Basically, the Internet exploded. The number of people playing the game was consistently greater than the population of small countries. If you ever talked about the game with players, they referred to themselves as “we.” “We” caught Zapdos today, or “we” are stuck in ledge hell. When checking up with a fellow player, I caught myself asking, “What did we do today?”

Since there was roughly a 30-second delay between a command’s input and execution, there was no way of knowing exactly what you had just done. This led to chaos. Red was often stuck in corners for hours at a time.

The stream’s creator implemented a new system a few days into the game. Players could vote in Anarchy, in which the game continued chaotically, or Democracy, which executed the action with the most inputs over a certain amount of time. The theory was that Democracy could be implemented to navigate through tricky areas like the Safari Zone. Democracy was used sparingly and some of the major advances in the game occurred under Anarchy. The fact Twitch Plays Pokémon (TPP), the name of the playthrough, beat the first gym is, to me, miraculous.

While TPP wasn’t purely random, it was purely chaotic. The inputs were not truly random; the input stream confirms this since B and Start were used far less than the directional buttons or A. It was chaotic, though, because there was no cooperation in terms of button inputs, and the aforementioned inability to know what your input would actually do for the next half minute.

Theoretically, this game could have never ended. This sometimes seemed to be the case considering the hours stuck in certain locations.

TPP has implications in various academic and creative fields. For example, how did TPP complete the game? The community gathered together to create short-term goals, but this doesn’t guarantee success. This is proven in the creation of “the False Prophet.” The community decided to get an Eevee and evolve it into a Vaporeon so as to eventually teach it Surf. They created a Flareon instead, and the resulting confusion resulted in the release of two beloved Pokémon on the team.

Flubs like this prove that merely having a stated goal, such as “beat the Elite Four,” wasn’t enough. Yet TPP did it. Was this an exercise in group psychology or game design? If you create a hivemind with an understanding of basic mechanics, will it always eventually reach its goal? Or is this a statement on game design wherein games are, accidentally, impossible not to beat if given a continuous stream of chaotic commands?
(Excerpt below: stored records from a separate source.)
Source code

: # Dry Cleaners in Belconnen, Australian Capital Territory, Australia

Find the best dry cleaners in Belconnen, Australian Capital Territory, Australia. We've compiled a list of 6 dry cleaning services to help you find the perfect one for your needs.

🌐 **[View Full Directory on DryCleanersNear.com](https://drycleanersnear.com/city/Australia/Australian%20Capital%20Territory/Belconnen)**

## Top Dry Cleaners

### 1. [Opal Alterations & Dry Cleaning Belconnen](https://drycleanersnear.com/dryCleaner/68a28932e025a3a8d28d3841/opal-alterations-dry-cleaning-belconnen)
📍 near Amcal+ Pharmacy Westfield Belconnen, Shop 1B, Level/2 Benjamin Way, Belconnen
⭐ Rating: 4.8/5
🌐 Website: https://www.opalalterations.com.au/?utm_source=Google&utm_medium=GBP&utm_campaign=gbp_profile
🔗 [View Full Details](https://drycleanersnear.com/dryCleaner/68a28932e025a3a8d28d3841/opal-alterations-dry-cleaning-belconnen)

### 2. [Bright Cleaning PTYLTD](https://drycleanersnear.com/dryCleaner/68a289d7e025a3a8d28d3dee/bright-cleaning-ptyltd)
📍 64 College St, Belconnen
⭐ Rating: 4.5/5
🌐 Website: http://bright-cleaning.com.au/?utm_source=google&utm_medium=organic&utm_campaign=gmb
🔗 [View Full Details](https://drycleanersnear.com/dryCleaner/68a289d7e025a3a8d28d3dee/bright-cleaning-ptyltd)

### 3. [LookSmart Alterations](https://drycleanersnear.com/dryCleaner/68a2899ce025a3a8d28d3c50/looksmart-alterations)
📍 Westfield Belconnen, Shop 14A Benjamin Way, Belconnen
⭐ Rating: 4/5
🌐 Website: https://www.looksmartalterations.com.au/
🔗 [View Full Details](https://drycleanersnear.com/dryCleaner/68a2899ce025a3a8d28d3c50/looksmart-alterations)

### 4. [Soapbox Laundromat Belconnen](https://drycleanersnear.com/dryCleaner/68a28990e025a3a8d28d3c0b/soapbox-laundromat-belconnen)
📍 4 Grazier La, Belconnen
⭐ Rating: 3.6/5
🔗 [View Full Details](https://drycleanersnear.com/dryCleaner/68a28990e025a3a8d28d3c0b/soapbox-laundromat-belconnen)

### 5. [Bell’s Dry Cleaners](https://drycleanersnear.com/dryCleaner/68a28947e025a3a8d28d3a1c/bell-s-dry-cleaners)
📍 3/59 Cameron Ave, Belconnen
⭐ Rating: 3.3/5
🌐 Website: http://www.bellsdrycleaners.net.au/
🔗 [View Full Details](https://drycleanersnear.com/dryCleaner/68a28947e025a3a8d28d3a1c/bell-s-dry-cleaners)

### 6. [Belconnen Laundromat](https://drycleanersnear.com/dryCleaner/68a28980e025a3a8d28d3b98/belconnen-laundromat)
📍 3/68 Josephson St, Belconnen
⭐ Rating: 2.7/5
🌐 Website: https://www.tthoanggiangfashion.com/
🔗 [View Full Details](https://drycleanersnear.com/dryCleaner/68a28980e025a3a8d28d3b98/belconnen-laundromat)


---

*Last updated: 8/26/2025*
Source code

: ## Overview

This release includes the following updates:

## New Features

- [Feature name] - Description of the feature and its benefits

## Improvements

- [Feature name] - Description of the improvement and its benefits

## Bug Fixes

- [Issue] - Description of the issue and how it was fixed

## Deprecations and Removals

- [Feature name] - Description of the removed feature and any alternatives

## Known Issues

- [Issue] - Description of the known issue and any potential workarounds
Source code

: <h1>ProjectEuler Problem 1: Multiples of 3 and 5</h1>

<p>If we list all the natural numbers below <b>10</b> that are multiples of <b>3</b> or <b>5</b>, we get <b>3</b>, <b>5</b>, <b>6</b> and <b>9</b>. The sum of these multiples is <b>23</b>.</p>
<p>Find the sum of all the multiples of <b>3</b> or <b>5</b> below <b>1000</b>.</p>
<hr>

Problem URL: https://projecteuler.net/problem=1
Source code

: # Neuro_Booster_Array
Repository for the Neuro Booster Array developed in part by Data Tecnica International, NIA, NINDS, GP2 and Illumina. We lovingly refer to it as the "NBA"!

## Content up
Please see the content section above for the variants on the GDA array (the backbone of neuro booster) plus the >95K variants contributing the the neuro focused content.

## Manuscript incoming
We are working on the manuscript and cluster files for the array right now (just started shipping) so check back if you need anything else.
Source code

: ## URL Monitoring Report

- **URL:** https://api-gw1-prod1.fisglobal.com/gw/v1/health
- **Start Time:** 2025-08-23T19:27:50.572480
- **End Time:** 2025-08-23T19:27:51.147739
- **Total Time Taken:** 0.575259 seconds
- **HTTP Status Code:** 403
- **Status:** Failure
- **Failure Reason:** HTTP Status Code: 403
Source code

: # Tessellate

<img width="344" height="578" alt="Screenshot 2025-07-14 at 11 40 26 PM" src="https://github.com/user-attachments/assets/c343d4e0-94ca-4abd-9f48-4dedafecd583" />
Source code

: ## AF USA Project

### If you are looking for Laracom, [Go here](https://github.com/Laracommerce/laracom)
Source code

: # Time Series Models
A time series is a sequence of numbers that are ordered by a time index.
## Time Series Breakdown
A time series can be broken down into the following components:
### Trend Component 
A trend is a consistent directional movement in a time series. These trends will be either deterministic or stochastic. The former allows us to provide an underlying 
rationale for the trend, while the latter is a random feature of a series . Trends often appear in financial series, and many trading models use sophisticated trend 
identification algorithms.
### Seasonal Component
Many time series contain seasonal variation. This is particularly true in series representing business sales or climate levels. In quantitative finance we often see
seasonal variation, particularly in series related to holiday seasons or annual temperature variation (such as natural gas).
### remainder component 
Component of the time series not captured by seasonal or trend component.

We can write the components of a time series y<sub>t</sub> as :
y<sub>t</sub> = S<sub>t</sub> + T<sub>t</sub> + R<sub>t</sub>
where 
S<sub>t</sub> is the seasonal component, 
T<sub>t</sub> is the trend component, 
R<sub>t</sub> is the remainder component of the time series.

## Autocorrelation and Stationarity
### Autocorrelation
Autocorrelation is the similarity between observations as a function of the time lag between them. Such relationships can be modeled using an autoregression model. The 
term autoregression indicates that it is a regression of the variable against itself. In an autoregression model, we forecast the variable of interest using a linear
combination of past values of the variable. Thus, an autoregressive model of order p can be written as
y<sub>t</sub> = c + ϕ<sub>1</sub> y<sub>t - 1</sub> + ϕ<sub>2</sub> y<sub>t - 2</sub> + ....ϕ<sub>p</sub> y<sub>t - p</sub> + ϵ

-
To me, the most fascinating part of TPP is the re-confirmation of humans as creatures of stories. The community took the meandering Red at face value and asked why someone would act like he did. From this simple assumption sprang narratives that ranged from mythological to post-modernist.

Religious narratives about the Helix Fossil and BirdJesus were born. Fan art and stories ran rampant. Stories were created towards the end to directly subvert previously written, widely accepted mythos. GIFs and comics told Red’s stories from the perspective of other characters in the game. This speaks to our need for stories. From the inability to throw away an item, we create a god. From an accidental evolution, we create a false prophet. From chaos, we create narrative.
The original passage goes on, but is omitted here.